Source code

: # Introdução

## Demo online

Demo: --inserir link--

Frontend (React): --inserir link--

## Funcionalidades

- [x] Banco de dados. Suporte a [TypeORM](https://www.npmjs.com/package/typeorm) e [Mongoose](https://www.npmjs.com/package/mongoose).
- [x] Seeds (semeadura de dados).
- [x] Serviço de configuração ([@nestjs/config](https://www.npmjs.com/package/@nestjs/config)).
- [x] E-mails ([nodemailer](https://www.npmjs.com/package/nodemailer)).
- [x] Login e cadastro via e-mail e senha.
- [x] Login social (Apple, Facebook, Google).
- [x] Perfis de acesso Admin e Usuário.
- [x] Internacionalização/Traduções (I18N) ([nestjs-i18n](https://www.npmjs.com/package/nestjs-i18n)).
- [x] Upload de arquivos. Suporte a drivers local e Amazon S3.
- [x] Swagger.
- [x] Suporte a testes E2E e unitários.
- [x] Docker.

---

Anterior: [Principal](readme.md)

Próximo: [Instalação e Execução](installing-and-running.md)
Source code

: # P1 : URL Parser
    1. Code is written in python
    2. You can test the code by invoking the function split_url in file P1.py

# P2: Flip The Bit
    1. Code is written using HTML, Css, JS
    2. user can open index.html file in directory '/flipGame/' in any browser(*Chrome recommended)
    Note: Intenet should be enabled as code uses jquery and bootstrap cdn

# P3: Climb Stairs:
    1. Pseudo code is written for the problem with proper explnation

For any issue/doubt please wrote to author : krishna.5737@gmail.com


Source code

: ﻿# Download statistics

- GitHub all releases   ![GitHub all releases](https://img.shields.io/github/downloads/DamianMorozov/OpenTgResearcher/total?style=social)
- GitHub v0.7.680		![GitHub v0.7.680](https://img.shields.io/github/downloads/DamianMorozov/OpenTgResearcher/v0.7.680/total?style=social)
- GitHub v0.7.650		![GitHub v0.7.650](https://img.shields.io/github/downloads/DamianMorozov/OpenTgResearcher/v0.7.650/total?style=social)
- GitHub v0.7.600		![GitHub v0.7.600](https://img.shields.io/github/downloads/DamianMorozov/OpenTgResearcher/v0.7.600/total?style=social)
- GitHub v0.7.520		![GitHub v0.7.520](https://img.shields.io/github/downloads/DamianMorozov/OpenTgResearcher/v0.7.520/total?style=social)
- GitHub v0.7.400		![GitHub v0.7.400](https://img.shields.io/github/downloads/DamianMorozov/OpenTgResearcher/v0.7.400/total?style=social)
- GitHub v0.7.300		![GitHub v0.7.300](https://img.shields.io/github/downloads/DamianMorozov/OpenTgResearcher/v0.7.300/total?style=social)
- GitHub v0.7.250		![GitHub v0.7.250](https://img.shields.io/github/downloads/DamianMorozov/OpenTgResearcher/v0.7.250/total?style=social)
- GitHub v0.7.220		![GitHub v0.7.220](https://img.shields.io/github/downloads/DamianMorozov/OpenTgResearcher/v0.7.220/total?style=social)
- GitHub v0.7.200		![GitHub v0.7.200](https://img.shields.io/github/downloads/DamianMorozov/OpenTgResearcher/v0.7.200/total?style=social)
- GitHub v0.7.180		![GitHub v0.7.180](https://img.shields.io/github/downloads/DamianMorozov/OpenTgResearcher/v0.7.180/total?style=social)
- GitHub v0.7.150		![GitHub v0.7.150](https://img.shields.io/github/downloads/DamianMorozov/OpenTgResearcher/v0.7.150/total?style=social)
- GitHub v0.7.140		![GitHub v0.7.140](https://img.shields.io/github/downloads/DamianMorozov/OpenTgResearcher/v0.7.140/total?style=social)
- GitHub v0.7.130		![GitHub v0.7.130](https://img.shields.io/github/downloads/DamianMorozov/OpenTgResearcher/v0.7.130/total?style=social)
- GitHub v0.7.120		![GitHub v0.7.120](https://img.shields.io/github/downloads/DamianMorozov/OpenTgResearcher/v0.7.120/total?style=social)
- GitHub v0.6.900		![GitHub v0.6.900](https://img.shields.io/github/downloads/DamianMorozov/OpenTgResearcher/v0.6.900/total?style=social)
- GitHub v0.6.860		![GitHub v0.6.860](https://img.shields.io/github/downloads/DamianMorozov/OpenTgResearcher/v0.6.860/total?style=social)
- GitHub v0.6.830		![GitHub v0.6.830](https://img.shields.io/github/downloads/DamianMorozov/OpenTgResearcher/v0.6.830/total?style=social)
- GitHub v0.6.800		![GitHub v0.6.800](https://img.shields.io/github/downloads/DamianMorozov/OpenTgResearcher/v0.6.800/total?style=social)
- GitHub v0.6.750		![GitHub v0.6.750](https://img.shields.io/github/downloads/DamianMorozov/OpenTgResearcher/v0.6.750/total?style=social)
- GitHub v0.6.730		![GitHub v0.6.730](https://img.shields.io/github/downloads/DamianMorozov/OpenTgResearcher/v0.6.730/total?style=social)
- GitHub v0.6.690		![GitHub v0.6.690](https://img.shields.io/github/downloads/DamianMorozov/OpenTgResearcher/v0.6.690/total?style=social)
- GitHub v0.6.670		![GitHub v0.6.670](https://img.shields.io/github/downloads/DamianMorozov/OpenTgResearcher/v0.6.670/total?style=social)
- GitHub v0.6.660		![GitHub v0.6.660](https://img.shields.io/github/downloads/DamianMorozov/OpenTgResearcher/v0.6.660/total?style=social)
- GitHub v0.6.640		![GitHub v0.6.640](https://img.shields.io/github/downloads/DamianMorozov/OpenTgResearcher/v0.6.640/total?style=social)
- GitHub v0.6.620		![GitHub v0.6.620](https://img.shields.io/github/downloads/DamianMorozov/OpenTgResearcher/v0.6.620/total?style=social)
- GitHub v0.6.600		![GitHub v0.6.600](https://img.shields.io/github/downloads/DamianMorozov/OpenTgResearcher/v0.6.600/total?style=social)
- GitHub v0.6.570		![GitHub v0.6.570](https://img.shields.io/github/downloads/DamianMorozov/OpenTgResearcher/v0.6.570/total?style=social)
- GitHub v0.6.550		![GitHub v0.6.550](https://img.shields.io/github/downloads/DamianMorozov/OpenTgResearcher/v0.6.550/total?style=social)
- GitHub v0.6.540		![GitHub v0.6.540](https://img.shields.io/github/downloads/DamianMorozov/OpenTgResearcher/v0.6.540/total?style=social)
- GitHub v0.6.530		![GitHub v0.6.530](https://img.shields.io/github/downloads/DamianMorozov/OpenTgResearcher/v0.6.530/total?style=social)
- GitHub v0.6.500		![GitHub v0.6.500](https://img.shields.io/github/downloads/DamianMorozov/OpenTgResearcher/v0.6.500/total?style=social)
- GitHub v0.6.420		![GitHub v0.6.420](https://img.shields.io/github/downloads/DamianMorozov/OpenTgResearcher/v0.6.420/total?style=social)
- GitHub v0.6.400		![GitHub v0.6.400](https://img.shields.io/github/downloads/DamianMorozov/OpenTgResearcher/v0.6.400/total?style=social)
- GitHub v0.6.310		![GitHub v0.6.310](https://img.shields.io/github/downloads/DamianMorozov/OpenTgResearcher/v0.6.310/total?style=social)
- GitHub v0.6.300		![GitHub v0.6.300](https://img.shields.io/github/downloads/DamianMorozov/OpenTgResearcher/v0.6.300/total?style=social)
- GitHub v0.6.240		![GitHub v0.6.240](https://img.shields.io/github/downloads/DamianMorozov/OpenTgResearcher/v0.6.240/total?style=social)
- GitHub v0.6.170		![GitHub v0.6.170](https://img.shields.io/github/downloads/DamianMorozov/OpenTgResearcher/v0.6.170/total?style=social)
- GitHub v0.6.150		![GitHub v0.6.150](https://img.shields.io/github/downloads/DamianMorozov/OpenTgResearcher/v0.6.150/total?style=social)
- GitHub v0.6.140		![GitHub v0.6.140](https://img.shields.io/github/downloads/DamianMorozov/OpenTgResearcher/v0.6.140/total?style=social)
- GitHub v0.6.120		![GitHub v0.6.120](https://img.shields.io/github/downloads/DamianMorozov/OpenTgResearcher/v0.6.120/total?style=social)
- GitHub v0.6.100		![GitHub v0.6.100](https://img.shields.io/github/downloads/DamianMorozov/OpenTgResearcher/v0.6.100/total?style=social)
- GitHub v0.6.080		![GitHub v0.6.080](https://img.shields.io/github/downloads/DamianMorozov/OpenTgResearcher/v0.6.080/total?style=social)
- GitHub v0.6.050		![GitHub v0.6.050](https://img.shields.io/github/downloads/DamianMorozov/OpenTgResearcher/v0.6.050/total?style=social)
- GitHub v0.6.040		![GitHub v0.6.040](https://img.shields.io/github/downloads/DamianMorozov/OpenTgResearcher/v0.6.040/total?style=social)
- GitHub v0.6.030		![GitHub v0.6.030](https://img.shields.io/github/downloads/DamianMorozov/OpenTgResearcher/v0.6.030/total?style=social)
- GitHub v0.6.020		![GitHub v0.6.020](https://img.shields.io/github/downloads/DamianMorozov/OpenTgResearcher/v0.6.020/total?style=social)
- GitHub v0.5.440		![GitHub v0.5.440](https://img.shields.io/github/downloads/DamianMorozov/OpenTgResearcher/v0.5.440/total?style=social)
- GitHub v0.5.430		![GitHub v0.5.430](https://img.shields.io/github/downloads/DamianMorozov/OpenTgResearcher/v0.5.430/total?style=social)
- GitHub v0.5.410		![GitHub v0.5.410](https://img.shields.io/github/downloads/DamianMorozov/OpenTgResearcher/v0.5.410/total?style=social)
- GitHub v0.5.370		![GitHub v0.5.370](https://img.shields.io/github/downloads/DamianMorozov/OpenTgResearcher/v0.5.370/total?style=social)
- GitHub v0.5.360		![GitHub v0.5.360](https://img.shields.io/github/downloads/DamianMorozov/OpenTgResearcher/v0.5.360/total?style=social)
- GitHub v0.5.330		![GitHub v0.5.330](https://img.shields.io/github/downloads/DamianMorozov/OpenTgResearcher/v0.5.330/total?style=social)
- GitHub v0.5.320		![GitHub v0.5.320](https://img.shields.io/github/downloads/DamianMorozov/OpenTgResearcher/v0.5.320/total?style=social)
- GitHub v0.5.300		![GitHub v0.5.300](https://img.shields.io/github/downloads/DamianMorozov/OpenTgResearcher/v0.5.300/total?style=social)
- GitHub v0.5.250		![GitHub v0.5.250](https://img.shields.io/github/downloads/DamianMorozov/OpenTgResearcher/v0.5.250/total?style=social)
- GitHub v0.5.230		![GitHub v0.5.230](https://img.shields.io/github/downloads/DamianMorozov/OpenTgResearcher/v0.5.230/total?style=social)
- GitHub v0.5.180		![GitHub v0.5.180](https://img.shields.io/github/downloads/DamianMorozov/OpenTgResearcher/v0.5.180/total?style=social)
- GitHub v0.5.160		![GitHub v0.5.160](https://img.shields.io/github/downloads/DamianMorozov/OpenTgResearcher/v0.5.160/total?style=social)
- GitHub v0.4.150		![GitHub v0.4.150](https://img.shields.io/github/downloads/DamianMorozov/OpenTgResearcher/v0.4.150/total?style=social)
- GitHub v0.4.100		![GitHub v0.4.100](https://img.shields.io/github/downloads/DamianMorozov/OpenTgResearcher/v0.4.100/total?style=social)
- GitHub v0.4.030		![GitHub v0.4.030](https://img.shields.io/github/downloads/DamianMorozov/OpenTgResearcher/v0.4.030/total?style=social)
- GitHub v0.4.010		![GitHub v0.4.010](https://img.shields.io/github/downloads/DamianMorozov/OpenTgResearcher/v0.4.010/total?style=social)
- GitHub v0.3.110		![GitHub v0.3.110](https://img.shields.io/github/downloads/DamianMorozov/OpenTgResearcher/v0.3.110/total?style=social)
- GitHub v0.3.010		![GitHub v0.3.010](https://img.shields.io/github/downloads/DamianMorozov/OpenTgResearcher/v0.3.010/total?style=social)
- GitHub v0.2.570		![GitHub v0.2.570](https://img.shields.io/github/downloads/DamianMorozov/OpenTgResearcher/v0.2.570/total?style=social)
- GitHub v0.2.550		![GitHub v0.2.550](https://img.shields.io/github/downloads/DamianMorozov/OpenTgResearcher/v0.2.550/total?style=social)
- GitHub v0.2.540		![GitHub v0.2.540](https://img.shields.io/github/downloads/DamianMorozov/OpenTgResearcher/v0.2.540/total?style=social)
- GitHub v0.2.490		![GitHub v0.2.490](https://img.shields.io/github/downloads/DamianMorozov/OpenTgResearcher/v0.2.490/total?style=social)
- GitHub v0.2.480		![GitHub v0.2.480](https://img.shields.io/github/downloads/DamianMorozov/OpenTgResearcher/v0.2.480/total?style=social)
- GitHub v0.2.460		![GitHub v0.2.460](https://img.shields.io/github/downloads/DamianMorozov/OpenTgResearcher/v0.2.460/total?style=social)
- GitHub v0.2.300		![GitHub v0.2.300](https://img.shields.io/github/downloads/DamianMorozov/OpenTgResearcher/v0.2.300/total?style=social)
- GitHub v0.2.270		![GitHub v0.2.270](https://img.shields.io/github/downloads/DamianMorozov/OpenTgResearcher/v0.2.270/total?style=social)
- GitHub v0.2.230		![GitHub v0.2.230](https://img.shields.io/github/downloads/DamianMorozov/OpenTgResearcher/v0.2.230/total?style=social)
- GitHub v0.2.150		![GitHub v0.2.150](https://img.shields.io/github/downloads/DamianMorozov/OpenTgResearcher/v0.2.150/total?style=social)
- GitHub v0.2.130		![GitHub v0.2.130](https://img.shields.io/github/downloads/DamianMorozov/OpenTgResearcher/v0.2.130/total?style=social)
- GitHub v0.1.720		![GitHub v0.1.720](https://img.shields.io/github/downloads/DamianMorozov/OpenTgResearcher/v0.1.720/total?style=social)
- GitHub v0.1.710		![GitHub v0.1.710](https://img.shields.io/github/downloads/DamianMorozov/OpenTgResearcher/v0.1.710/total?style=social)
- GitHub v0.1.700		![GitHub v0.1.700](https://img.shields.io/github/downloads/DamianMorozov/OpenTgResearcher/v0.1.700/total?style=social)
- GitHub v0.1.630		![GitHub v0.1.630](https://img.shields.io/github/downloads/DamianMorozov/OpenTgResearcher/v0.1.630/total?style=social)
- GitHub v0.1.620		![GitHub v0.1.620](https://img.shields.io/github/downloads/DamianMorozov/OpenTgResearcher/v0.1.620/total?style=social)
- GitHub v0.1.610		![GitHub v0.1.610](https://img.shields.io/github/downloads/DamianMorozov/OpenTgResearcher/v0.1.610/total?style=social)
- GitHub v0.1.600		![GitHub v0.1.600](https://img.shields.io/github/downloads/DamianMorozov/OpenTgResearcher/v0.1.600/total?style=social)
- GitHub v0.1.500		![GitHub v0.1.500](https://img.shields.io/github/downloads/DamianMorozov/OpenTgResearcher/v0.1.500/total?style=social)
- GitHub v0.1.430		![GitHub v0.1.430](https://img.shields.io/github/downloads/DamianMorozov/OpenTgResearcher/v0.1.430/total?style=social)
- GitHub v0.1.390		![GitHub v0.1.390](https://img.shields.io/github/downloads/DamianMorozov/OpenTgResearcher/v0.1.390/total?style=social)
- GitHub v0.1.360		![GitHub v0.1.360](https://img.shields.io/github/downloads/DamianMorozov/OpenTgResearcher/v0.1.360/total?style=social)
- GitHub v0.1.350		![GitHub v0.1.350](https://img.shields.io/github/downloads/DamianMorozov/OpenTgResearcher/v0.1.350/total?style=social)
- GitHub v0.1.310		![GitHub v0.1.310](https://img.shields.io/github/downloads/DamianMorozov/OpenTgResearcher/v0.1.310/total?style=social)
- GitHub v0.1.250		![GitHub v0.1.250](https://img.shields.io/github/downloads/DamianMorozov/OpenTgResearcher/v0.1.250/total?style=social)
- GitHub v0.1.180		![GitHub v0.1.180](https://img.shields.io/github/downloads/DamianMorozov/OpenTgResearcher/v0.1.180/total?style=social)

- **Your assignment**
Return only the lines above that run from the opening line through the line containing "- [x] Serviço", exactly as written.

- **Solution to this task**
Source code

: # Introdução

## Demo online

Demo: --inserir link--

Frontend (React): --inserir link--

## Funcionalidades

- [x] Banco de dados. Suporte a [TypeORM](https://www.npmjs.com/package/typeorm) e [Mongoose](https://www.npmjs.com/package/mongoose).
- [x] Seeds (semeadura de dados).
- [x] Serviço de configuração ([@nestjs/config](https://www.npmjs.com/package/@nestjs/config)).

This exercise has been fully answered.